Reflection: In The Royal Bee, a young boy named Song-ho begins eavesdropping outside the door of a school for the privileged class in Korea, and is invited by the headmaster to begin attending the school despite the rags he wears. Because of Song-ho’s courage and perseverance, he earns the opportunity to represent his school by competing in the annual Royal Bee at the governor’s palace. As I elicited students’ thinking before, during and after reading, the connections that my students drew to other subject areas and personal experiences were rich and varied. When I asked students to infer why sangmins such as Song-ho were not allowed to attend school, one student responded, “I’m inferring that Martin Luther King did not give his speech.” This student connected his new learning with a previous lesson I had taught on Martin Luther King, and concluded that this story must have taken place before Martin Luther King’s “I have a dream” speech. Another student linked the story to the school theme of “Honor, Courage, and Commitment.” In response to the question, “What do Frances and Ginger Park want us to learn from Song-ho?” she wrote, “They want us to learn that you should keep trying and trying and that you should be honor[able] and committed and to have the courage and not to be scared or nervous for any tests.”

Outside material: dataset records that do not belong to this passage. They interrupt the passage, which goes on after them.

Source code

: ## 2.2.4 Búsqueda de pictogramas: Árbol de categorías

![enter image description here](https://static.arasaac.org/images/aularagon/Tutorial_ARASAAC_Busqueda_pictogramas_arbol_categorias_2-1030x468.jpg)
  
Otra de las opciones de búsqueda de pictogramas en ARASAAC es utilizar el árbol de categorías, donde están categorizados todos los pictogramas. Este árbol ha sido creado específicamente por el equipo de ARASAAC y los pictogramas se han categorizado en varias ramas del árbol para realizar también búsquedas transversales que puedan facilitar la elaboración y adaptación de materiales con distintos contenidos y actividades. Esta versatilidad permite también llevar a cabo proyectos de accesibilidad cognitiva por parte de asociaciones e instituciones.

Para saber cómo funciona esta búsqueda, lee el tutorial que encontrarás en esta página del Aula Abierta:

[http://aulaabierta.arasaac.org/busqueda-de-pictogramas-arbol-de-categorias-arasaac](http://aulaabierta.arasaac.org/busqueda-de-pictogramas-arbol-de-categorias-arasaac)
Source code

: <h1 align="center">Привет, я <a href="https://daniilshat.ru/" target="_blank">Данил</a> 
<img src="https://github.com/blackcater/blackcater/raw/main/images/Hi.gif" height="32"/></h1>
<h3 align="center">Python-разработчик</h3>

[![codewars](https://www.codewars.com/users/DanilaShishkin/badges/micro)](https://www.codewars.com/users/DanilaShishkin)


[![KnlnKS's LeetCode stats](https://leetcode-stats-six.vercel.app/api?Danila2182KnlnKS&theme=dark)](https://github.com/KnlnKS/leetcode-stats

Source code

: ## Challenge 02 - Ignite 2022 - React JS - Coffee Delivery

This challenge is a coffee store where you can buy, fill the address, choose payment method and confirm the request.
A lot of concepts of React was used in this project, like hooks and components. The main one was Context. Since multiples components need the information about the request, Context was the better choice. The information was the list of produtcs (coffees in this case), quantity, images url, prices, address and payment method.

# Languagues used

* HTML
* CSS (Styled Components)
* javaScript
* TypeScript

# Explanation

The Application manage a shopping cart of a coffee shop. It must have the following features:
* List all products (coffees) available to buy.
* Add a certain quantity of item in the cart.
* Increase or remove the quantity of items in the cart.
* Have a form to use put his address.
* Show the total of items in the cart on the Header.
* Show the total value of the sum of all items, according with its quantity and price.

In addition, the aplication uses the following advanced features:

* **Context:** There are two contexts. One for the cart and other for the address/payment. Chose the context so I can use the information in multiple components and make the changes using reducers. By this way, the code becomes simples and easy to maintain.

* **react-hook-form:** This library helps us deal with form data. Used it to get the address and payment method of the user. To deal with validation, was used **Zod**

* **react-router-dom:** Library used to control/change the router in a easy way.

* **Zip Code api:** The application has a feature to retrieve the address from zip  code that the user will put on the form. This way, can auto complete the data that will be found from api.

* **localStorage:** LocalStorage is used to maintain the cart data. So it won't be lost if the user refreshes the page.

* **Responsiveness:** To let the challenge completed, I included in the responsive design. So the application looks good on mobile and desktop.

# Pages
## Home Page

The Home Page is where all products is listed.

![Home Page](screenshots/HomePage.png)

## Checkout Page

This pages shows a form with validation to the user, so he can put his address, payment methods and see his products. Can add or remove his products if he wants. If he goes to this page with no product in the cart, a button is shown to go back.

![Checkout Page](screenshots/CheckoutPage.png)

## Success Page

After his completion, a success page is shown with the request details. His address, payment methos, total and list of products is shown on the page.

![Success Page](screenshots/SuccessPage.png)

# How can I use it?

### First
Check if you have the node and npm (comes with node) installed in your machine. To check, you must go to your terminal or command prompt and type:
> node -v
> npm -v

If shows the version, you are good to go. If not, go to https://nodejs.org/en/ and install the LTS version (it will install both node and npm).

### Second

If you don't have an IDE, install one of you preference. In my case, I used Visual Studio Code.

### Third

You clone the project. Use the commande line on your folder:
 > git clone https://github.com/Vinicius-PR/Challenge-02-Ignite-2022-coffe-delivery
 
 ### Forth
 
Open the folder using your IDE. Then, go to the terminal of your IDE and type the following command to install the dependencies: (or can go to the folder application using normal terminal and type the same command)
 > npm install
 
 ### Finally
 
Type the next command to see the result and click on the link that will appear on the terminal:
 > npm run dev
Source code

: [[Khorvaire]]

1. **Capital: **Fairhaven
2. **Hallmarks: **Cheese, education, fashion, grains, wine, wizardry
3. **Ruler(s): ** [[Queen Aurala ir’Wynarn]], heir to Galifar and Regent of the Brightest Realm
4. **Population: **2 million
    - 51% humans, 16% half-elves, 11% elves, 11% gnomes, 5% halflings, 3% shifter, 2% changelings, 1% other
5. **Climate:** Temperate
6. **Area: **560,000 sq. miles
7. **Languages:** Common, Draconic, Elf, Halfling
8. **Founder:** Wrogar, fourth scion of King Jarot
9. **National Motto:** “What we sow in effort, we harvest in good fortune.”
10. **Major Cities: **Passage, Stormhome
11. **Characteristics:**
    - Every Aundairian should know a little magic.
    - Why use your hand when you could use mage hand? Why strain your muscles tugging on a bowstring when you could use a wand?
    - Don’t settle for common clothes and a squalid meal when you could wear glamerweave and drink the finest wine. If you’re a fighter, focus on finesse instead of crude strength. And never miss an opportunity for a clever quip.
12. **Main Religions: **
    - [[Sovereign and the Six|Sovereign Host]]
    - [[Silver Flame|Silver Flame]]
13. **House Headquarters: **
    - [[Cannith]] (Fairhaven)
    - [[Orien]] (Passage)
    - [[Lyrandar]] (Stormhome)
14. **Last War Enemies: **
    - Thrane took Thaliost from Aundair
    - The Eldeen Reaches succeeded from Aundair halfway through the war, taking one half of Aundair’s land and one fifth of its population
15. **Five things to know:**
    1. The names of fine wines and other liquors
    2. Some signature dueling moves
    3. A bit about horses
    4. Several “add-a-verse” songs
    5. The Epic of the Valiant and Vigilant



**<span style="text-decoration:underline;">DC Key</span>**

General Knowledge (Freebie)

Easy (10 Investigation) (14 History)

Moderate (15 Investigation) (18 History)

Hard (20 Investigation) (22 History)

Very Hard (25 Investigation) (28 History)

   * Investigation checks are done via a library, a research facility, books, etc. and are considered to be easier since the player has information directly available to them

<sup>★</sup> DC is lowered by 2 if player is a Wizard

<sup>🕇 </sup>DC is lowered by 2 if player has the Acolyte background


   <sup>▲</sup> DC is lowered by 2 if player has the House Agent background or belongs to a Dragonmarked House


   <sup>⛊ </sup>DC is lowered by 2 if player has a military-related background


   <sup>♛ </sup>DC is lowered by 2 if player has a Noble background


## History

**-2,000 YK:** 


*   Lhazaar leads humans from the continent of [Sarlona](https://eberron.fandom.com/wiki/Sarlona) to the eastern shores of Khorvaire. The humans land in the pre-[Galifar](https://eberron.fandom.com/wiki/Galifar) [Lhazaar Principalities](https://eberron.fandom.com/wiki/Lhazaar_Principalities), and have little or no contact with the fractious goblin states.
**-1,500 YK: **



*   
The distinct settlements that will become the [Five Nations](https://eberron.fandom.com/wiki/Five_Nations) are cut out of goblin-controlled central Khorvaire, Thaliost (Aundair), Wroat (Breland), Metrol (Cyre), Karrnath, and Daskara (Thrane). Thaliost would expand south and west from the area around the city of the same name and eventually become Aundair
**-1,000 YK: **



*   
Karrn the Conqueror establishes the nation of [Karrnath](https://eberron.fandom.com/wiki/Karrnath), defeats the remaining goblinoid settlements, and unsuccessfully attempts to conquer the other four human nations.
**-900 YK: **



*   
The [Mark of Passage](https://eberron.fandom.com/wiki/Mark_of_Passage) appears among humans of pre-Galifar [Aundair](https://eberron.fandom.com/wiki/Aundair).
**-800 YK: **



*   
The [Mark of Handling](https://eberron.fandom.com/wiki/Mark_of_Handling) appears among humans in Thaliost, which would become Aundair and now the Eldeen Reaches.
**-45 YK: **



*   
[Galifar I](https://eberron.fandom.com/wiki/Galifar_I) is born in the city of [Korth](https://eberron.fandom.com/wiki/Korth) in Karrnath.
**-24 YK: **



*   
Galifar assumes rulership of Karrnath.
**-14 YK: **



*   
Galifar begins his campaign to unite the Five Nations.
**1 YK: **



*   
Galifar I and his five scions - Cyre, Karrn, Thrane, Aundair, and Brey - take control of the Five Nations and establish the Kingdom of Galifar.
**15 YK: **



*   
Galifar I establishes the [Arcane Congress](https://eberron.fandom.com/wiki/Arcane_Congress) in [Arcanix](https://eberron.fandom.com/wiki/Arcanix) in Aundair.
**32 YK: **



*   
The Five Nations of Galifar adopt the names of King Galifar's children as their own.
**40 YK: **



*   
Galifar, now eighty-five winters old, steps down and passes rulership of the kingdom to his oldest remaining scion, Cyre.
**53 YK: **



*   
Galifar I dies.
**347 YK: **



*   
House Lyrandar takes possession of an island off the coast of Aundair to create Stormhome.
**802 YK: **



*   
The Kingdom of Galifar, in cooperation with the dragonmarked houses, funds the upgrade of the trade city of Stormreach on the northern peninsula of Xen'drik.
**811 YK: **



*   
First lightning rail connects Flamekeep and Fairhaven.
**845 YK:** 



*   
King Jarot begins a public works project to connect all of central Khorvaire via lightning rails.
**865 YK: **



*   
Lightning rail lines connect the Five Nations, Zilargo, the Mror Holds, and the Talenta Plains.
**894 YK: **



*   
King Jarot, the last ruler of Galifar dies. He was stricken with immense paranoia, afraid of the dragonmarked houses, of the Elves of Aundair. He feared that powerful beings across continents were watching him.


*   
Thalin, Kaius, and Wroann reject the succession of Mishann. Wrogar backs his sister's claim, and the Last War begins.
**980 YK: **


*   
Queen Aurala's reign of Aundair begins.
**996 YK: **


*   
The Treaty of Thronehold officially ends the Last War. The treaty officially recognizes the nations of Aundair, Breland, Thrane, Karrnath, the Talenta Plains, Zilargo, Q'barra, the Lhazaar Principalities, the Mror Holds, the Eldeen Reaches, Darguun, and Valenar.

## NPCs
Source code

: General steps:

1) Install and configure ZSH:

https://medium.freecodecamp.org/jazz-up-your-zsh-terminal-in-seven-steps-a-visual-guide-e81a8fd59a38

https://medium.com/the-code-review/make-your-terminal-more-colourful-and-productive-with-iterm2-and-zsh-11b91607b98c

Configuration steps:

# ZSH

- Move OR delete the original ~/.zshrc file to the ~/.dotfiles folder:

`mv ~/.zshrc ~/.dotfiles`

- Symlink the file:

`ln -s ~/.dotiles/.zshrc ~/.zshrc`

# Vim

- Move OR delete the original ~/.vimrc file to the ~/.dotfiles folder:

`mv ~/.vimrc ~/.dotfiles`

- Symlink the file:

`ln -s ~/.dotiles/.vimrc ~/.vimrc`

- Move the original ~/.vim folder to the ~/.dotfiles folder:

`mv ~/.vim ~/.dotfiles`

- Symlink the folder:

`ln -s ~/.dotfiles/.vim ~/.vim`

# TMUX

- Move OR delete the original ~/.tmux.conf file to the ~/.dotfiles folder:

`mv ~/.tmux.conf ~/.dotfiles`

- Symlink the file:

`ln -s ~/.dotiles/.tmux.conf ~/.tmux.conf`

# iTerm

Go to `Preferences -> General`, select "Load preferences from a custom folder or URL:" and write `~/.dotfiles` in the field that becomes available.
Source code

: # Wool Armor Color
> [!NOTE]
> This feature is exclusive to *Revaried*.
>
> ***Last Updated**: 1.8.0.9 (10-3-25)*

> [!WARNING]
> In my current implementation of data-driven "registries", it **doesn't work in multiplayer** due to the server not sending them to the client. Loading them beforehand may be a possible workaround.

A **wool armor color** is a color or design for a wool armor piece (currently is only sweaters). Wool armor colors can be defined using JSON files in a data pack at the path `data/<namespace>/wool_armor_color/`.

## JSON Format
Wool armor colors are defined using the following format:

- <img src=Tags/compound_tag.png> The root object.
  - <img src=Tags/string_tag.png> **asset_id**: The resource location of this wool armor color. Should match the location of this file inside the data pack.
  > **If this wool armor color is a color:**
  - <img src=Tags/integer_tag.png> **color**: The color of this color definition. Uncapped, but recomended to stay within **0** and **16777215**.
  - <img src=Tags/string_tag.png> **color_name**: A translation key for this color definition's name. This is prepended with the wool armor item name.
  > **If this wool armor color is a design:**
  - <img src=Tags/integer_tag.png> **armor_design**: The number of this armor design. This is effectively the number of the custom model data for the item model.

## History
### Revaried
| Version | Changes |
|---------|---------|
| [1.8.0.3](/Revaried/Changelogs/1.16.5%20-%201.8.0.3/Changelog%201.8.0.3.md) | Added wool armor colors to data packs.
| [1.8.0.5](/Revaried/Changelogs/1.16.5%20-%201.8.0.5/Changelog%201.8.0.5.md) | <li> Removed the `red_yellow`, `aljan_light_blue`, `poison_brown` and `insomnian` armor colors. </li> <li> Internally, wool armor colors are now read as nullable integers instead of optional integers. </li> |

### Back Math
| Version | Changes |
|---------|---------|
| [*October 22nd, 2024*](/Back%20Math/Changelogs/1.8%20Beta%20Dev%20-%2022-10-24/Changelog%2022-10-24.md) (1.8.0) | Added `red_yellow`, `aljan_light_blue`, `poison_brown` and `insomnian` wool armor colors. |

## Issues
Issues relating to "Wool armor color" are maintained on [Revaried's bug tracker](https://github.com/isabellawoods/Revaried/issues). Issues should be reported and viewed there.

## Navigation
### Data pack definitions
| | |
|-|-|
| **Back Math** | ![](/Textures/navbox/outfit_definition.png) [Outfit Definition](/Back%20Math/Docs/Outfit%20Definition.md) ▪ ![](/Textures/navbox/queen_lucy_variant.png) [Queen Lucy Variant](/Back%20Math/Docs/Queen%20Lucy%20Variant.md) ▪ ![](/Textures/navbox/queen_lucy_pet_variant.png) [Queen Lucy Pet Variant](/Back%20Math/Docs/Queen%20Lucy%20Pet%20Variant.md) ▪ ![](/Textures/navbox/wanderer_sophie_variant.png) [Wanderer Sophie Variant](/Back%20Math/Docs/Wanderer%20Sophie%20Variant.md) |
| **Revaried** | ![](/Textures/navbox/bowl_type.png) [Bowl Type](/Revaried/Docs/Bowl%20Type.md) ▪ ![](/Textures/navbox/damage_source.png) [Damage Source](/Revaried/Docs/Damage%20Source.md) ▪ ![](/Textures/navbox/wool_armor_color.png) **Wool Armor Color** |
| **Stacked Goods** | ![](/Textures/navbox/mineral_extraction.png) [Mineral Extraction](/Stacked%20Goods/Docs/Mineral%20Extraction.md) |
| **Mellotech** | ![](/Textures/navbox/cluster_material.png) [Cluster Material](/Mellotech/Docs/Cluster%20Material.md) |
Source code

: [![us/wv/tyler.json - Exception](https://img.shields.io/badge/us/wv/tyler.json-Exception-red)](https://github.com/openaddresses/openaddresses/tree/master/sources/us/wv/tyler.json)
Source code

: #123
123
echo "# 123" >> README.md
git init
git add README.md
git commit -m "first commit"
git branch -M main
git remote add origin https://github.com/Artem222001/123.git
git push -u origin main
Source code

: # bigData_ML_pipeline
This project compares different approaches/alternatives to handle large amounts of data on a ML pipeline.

The rich responses and critical thinking I elicited from these second graders is evidence that students in the primary grades can engage in meaningful interactions with texts. Skilled readers use strategies such as predicting, visualizing, and inferring in the context of everyday literacy experiences. In fact, a report published by the National Reading Panel argues that “literature should be used in read-alouds to develop and expand students’ oral language, vocabulary, background, and prior knowledge. The listening experiences at these levels should serve as the basis for directly and systematically teaching critical comprehension strategies” (National Reading Panel, 2000).

I could have asked the most skilled readers in the class to read the story independently and complete the comprehension activity, or I could have read aloud the story without linking it to comprehension strategies at all. I could have had students who were emergent readers practice phonics-based activities while the rest of the class participated in the activity. However, I believe in making appropriate accommodations and modifications to make the literacy curriculum accessible and enable all students to learn what strong readers do. The examples of student work that I include demonstrate the ways in which students of all reading levels engaged with the text in meaningful ways and thought critically about its themes. All students need these experiences if schools are to be equitable learning communities that enable each child to experience academic success.

References

National Reading Panel. (2000). Teaching children to read: An evidence-based assessment of the scientific research literature on reading and its implications for reading instruction. Washington, DC: National Institute of Child Health and Human Development.